**Your instructions:** All lines in the records below that hold "begin" are to be shown.

**Given records:**
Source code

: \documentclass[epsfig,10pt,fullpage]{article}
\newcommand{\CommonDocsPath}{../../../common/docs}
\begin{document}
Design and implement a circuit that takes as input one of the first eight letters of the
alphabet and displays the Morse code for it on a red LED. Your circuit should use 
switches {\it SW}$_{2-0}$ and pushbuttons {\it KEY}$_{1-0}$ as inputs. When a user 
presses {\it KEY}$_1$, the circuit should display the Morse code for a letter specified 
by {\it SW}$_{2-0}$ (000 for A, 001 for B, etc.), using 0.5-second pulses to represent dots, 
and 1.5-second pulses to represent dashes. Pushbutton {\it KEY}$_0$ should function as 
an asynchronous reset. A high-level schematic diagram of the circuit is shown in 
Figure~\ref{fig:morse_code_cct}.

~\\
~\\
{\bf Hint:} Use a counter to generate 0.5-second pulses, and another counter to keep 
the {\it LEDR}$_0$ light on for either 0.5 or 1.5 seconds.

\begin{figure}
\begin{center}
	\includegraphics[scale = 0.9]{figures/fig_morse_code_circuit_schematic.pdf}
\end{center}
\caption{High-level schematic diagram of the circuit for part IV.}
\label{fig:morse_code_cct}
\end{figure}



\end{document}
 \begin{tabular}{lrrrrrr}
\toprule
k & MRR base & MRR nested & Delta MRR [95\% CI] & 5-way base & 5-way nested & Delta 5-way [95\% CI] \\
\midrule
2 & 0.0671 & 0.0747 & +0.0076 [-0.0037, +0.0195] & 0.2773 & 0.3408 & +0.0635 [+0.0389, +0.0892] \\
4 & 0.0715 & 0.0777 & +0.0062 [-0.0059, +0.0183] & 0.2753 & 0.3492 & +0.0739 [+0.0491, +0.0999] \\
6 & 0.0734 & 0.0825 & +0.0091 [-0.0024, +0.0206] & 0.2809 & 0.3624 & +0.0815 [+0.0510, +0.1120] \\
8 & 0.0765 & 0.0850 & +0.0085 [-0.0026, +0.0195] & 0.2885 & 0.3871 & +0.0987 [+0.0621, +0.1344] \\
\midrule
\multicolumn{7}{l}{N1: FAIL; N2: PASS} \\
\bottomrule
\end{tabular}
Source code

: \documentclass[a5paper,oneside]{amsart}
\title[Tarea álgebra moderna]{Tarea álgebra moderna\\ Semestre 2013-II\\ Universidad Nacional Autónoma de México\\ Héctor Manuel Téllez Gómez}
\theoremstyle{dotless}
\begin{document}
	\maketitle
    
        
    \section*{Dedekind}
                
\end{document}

**Answer:**
\begin{document}
\begin{figure}
\begin{center}
 \begin{tabular}{lrrrrrr}
\begin{document}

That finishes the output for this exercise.